How to Paint 7 Easy Underwater Textures & Patterns

Cue up “Under the Sea” and break out your art supplies, because it’s time to learn how to paint underwater textures and patterns! Underwater patterns

Photos and artwork via CakeSpy

Creating underwater patterns and textures with paint is easy, gratifying, and fun to do. It is also appropriate for a number of different types of media. While watercolor is used in the examples below, these methods can just as easily be used with acrylic or gouache, or even with colored pencil or drawing media as well.

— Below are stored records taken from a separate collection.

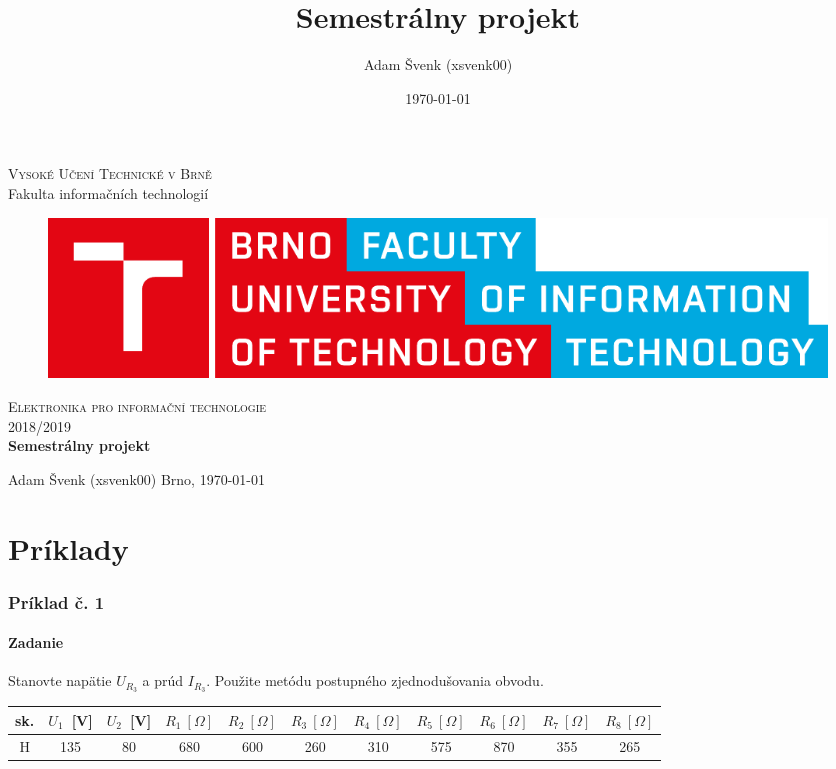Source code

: \documentclass{article}
\title{\huge Semestrálny projekt}
\author{Adam Švenk (xsvenk00)}
\date{\today}
\begin{document}
\begin{titlepage}
	\begin{center}
		\textsc{\huge Vysoké Učení Technické v Brně} \\[0.5cm]
		{\LARGE Fakulta informačních technologií}
				
		\begin{figure}[H]
			\center\includegraphics[width=0.5\linewidth]{logo.pdf}
		\end{figure}
				
		\vspace{3cm}
				
		\textsc{\LARGE Elektronika pro informační technologie} \\[0.5cm]
		\textsc{\LARGE 2018/2019} \\[3.5cm]
				
		\textbf{{\LARGE Semestrálny projekt}}
	\end{center}
	\vfill
	\begin{flushleft} 
		\large
		Adam Švenk (xsvenk00)
		\hfill
		Brno, \today
	\end{flushleft}
\end{titlepage}

\part{Príklady}

\section{Príklad č. 1}
\subsection{Zadanie}
Stanovte napätie $U_{R_{3}}$ a prúd $I_{R_{3}}$.
Použite metódu postupného zjednodušovania obvodu. \\
\begin{table}[ht]
	\centering
	\begin{tabular}{|c|c|c|c|c|c|c|c|c|c|c|}
		\hline
		sk. & $U_{1}$~[V] & $U_{2}$~[V] & $R_{1}~[\Omega]$ & $R_{2}~[\Omega]$ & $R_{3}~[\Omega]$ & $R_{4}~[\Omega]$ & $R_{5}~[\Omega]$ & $R_{6}~[\Omega]$ & $R_{7}~[\Omega]$ & $R_{8}~[\Omega]$ \\
		\hline
		H   & 135         & 80          & 680              & 600              & 260              & 310              & 575              & 870              & 355              & 265              \\
		\hline
	\end{tabular}
\end{table}
\end{document}
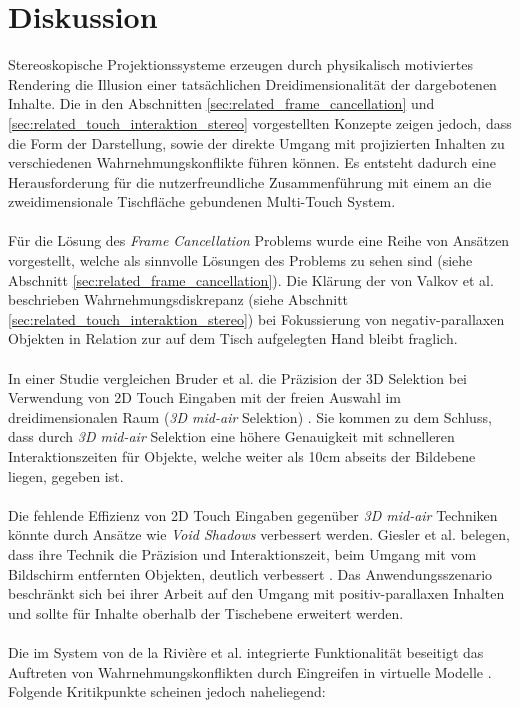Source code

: \section{Diskussion}
\label{sec:diskussion_wahrnehmungskonflikte}

Stereoskopische Projektionssysteme erzeugen durch physikalisch motiviertes Rendering die Illusion einer tatsächlichen Dreidimensionalität der dargebotenen Inhalte. Die in den Abschnitten \ref{sec:related_frame_cancellation} und \ref{sec:related_touch_interaktion_stereo} vorgestellten Konzepte zeigen jedoch, dass die Form der Darstellung, sowie der direkte Umgang mit projizierten Inhalten zu verschiedenen Wahrnehmungskonflikte führen können. Es entsteht dadurch eine Herausforderung für die nutzerfreundliche Zusammenführung mit einem an die zweidimensionale Tischfläche gebundenen Multi-Touch System. 
\\\\
Für die Lösung des \emph{Frame Cancellation} Problems wurde eine Reihe von \newline Ansätzen vorgestellt, welche als sinnvolle Lösungen des Problems zu sehen sind (siehe Abschnitt \ref{sec:related_frame_cancellation}). Die Klärung der von Valkov et al. beschrieben Wahrnehmungsdiskrepanz (siehe Abschnitt \ref{sec:related_touch_interaktion_stereo}) bei Fokussierung von negativ-parallaxen Objekten in Relation zur auf dem Tisch aufgelegten Hand bleibt fraglich.
\\\\
In einer Studie vergleichen Bruder et al. die Präzision der 3D Selektion bei Verwendung von 2D Touch Eingaben mit der freien Auswahl im dreidimensionalen Raum (\emph{3D mid-air} Selektion) \cite{bruder:2013}. Sie kommen zu dem Schluss, dass durch \emph{3D mid-air} Selektion eine höhere Genauigkeit mit schnelleren Interaktionszeiten für Objekte, welche weiter als 10cm abseits der Bildebene liegen, gegeben ist.
\\\\
Die fehlende Effizienz von 2D Touch Eingaben gegenüber \emph{3D mid-air} Techniken könnte durch Ansätze wie \emph{Void Shadows} verbessert werden. Giesler et al. belegen, dass ihre Technik die Präzision und Interaktionszeit, beim Umgang mit vom Bildschirm entfernten Objekten, deutlich verbessert \linebreak \cite{giesler:2014}. Das Anwendungsszenario beschränkt sich bei ihrer Arbeit auf den Umgang mit positiv-parallaxen Inhalten und sollte für Inhalte oberhalb der Tischebene erweitert werden.
\\\\
Die im System von de la Rivière et al. integrierte Funktionalität beseitigt das Auftreten von Wahrnehmungskonflikten durch Eingreifen in virtuelle Modelle \cite{delariviere:2010}. Folgende Kritikpunkte scheinen jedoch naheliegend:


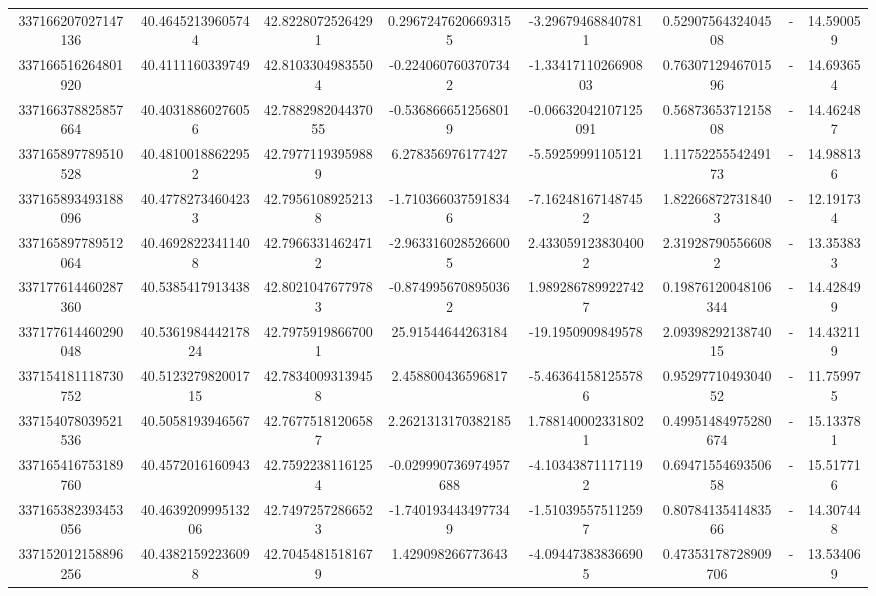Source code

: \documentclass{article}
\begin{document}
\begin{landscape}
\begin{longtable}[c]{S[table-format=18.0]S[table-format=2.15]S[table-format=2.15]S[table-format=-2.17]S[table-format=-2.16]S[table-format=-2.16]S[table-format=-3.16]S[table-format=2.7]}
337166207027147136 & 40.46452139605744  & 42.82280725264291  & 0.29672476206693155   & -3.296794688407811   & 0.5290756432404508   & {-}                  & 14.590059  \\
337166516264801920 & 40.4111160339749   & 42.81033049835504  & -0.2240607603707342   & -1.3341711026690803  & 0.7630712946701596   & {-}                  & 14.693654  \\
337166378825857664 & 40.40318860276056  & 42.788298204437055 & -0.5368666512568019   & -0.06632042107125091 & 0.5687365371215808   & {-}                  & 14.462487  \\
337165897789510528 & 40.48100188622952  & 42.79771193959889  & 6.278356976177427     & -5.59259991105121    & 1.1175225554249173   & {-}                  & 14.988136  \\
337165893493188096 & 40.47782734604233  & 42.79561089252138  & -1.7103660375918346   & -7.162481671487452   & 1.822668727318403    & {-}                  & 12.191734  \\
337165897789512064 & 40.46928223411408  & 42.79663314624712  & -2.9633160285266005   & 2.4330591238304002   & 2.319287905566082    & {-}                  & 13.353833  \\
337177614460287360 & 40.5385417913438   & 42.80210476779783  & -0.8749956708950362   & 1.9892867899227427   & 0.19876120048106344  & {-}                  & 14.428499  \\
337177614460290048 & 40.536198444217824 & 42.79759198667001  & 25.91544644263184     & -19.1950909849578    & 2.0939829213874015   & {-}                  & 14.432119  \\
337154181118730752 & 40.512327982001715 & 42.78340093139458  & 2.458800436596817     & -5.463641581255786   & 0.9529771049304052   & {-}                  & 11.759975  \\
337154078039521536 & 40.5058193946567   & 42.76775181206587  & 2.2621313170382185    & 1.7881400023318021   & 0.49951484975280674  & {-}                  & 15.133781  \\
337165416753189760 & 40.4572016160943   & 42.75922381161254  & -0.029990736974957688 & -4.103438711171192   & 0.6947155469350658   & {-}                  & 15.517716  \\
337165382393453056 & 40.463920999513206 & 42.74972572866523  & -1.7401934434977349   & -1.510395575112597   & 0.8078413541483566   & {-}                  & 14.307448  \\
337152012158896256 & 40.43821592236098  & 42.70454815181679  & 1.429098266773643     & -4.094473838366905   & 0.47353178728909706  & {-}                  & 13.534069  \\

\end{longtable}
\end{landscape}
\end{document}

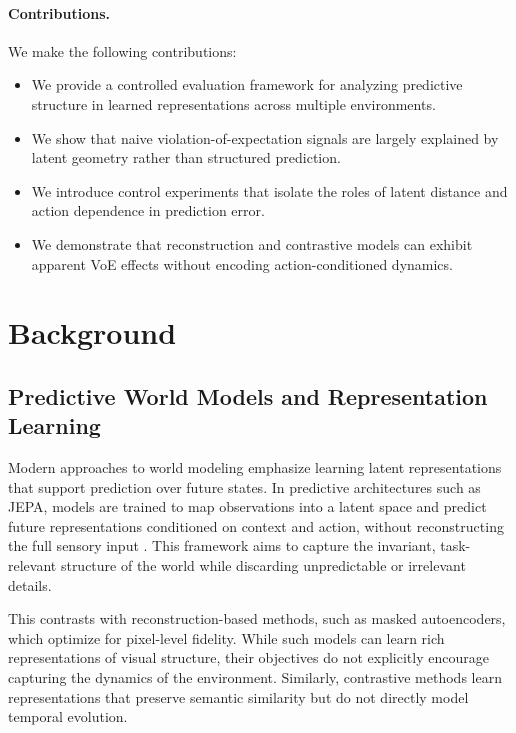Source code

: \documentclass[10pt,twocolumn]{article}
\begin{document}
\paragraph{Contributions.}
We make the following contributions:
\begin{itemize}
    \item We provide a controlled evaluation framework for analyzing predictive structure in learned representations across multiple environments.
    \item We show that naive violation-of-expectation signals are largely explained by latent geometry rather than structured prediction.
    \item We introduce control experiments that isolate the roles of latent distance and action dependence in prediction error.
    \item We demonstrate that reconstruction and contrastive models can exhibit apparent VoE effects without encoding action-conditioned dynamics.
\end{itemize}

\section{Background}

\subsection{Predictive World Models and Representation Learning}

Modern approaches to world modeling emphasize learning latent representations that support prediction over future states. In predictive architectures such as JEPA, models are trained to map observations into a latent space and predict future representations conditioned on context and action, without reconstructing the full sensory input \citep{lecun2023jepa}. This framework aims to capture the invariant, task-relevant structure of the world while discarding unpredictable or irrelevant details.

This contrasts with reconstruction-based methods, such as masked autoencoders, which optimize for pixel-level fidelity. While such models can learn rich representations of visual structure, their objectives do not explicitly encourage capturing the dynamics of the environment. Similarly, contrastive methods learn representations that preserve semantic similarity but do not directly model temporal evolution.
\end{document}
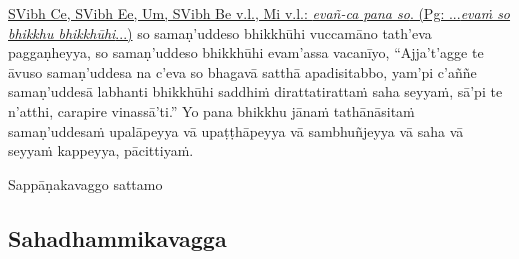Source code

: {{{		\hypertarget{endnote373-appendix}{\hyperlink{endnote373-body}{SVibh Ce, SVibh Ee, Um, SVibh Be v.l., Mi v.l.: \textit{evañ-ca pana so}. (Pg: ...\textit{evaṁ so bhikkhu bhikkhūhi}...)}}}}}\makeatother{} so samaṇ'uddeso bhikkhūhi vuccamāno tath'eva paggaṇheyya, so samaṇ'uddeso bhikkhūhi evam'assa vacanīyo,\makeatletter\hyperlink{endnote374-appendix}\makeatother{} ``Ajja't'agge te āvuso samaṇ'uddesa na c'eva so bhagavā satthā apadisitabbo, yam'pi c'aññe samaṇ'uddesā labhanti bhikkhūhi saddhiṁ dirattatirattaṁ\makeatletter\hyperlink{endnote375-appendix}\makeatother{} saha seyyaṁ,\makeatletter\hyperlink{endnote376-appendix}\makeatother{} sā'pi te n'atthi, carapire\makeatletter\hyperlink{endnote377-appendix}\makeatother{} vinassā'ti.'' Yo pana bhikkhu jānaṁ tathānāsitaṁ samaṇ'uddesaṁ upalāpeyya vā upaṭṭhāpeyya vā sambhuñjeyya\makeatletter\hyperlink{endnote378-appendix}\makeatother{} vā saha vā seyyaṁ kappeyya, pācittiyaṁ.

\begin{center}
	Sappāṇakavaggo\makeatletter\hyperlink{endnote379-appendix}\makeatother{} sattamo
\end{center}



\subsection{Sahadhammikavagga}
\label{pc-vagga8}

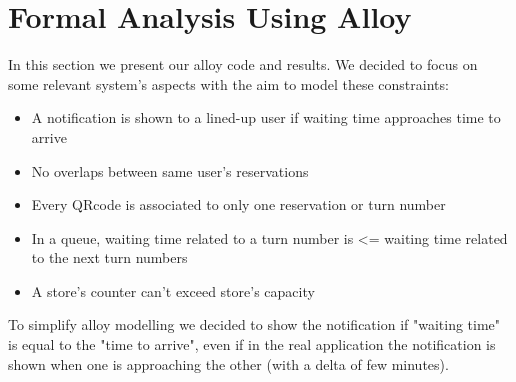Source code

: \documentclass{article}
\begin{document}
\section{Formal Analysis Using Alloy}

In this section we present our alloy code and results. We decided to focus on some relevant system's aspects with the aim to model these constraints:
\begin{itemize}
\item A notification is shown to a lined-up user if waiting time approaches time to arrive
\item No overlaps between same user's reservations
\item Every QRcode is associated to only one reservation or turn number
\item In a queue, waiting time related to a turn number is <= waiting time related to the next turn numbers
\item A store's counter can't exceed store's capacity

\end{itemize}
To simplify alloy modelling we decided to show the notification if "waiting time" is equal to the "time to arrive", even if in the real application the notification is shown when one is approaching the other (with a delta of few minutes).
\end{document}

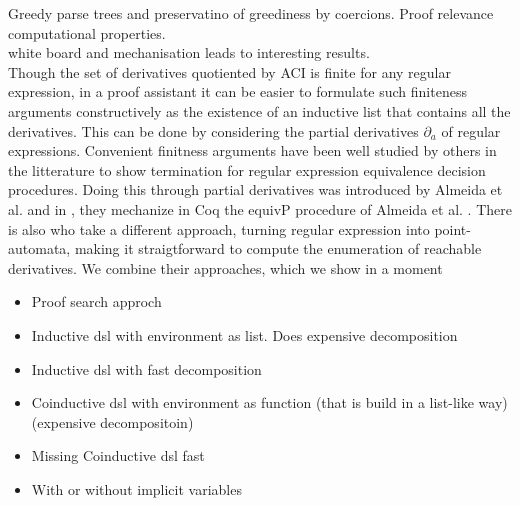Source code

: \documentclass[a4paper,UKenglish,cleveref, autoref, thm-restate]{lipics-v2021}
\newcommand\mycomment[1]{}
\begin{document}
Greedy parse trees and preservatino of greediness by coercions. Proof relevance computational properties.\\
white board and mechanisation leads to interesting results.
\\
Though the set of derivatives quotiented by ACI is finite for any regular expression, in a proof assistant it can be easier to formulate such finiteness arguments constructively as the existence of an inductive list that contains all the derivatives. This can be done by considering the partial derivatives $\partial_a$ of regular expressions. Convenient finitness arguments have been well studied by others in the litterature to show termination for regular expression equivalence decision procedures. Doing this through partial derivatives was introduced by Almeida et al. \cite{AMR09} and in \cite{MPS12}, they mechanize in Coq the \textsf{equivP} procedure of Almeida et al. \mycomment{How does their termination argument work?}. There is also \cite{A12} who take a different approach, turning regular expression into point-automata, making it straigtforward to compute the enumeration of reachable derivatives. We combine their approaches, which we show in a moment
\mycomment{Two files for this, extensional and extensionalpartial which one is correct I think extensional partial, clean up code later}\\
\begin{itemize}
\item Proof search approch
\item Inductive dsl with environment as list. Does expensive decomposition
\item Inductive dsl with fast decomposition
\item Coinductive dsl with environment as function (that is build in a list-like way) (expensive decompositoin)
\item Missing Coinductive dsl fast
\item With or without implicit variables
\end{itemize}
  
\mycomment{We use a similar measure in ITP 2023 projection}
\end{document}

With these patterns, you can explore and create underwater textures!

1. Choppy water

If you want a water texture that has a little bit more choppiness, it’s as simple as scalloped lines. Really!

Step 1:

Scalloped lines for waves Paint a scalloped line or two.

Step 2:

Choppy water Continue to create even rows of scalloped lines with some negative space in between the rows, or break up the lines and create them in irregular formations to break up the space.

2. Calm waves

Want to paint a groovy wave pattern? Just paint some wavy lines.

Step 1:

Wavy lines Paint a wavy line or two.

Step 2:

Continue to create even rows of wavy lines with some negative space in between the rows, or break up the lines and create them in irregular formations to break up the space. Experiment with the size of the waves or the width of the lines to customize this simple pattern! Wavy lines Note: With both of the above patterns, you can easily make them unique by playing with a background color, the thickness of lines or even the colors you use to paint. Explore and see how to make these simple patterns perfect for your project!

3. Seaweed

Creating a seaweed pattern makes for a great backdrop for an undersea painting, and it’s incredibly easy to do.

Step 1:

Seaweed pattern Paint a few wavy, freeform upright shapes; almost as if you’re painting a very wavy flower stems but not putting flowers on top.

Step 2:

Repeat, making wavy seaweed shapes of different widths and heights to create visual interest. Some may have multiple tendrils coming off of the same stalk. Seaweed pattern

4. Coral

This simple coral shape is similar to making a seaweed shape, but with a few distinctions.

Step 1:

Coral pattern Start similarly to how you did making seaweed, by painting a few freeform stalks with rounded edges. In the case of coral, you can feel free to make the stalks more rounded. I prefer them thinner, but choose your own adventure!

Step 2:

Coral pattern From the initial stalk, allow several other free form stalks with rounded edges to branch off of it. Make some shorter and some longer to create an interesting visual.

Step 3:

Coral pattern If desired, add a background color or additional colors to your coral pattern. Pretty!

5. Scales

Whether you’re painting fish or mermaids, it’s handy to know how to paint scales.

Step 1:

Create a scalloped line, just as you did to create choppy waves above.

Step 2:

Scalloped lines Create a second scalloped line directly below the first, but stagger it so that the scallops have an alternating pattern.

Step 3:

Continue creating rows as detailed above. Adjust as you see fit! I like to fill in the lines with layers of color, or to use a background color below the scales to create more texture. Scale pattern

6. Starfish

I find this to be one of the easiest yet most gratifying underwater patterns to create. Do it like so:

Step 1:

Starfish outline Paint a languid, rounded-edge star. Don’t worry about it being perfectly symmetrical. You may choose to leave it as an outline or to fill it in with paint. Just like that, you have a starfish!

Step 2:

You can add as many as you like to create a pattern. I like to use a few different colors and create the starfish in a few different sizes to create a more visually interesting pattern. Starfish pattern

7. Sand dollars

Sand dollars make for a pretty pattern and build upon the same shape you used to create a starfish above. Here’s how to do it:

Step 1:

Sand dollar pattern Paint a series of circles in whatever sizes and colors you’d like.

Set 2:

Sand dollar pattern Within each circle, paint an outline of a starfish shape as detailed above.

Step 3:

Sand dollar pattern Paint the space outside of the starfish shape with a second coat of paint, so that the star shape is left slightly lighter than the rest of the sand dollar. Continue until you’ve finished all of the sand dollars.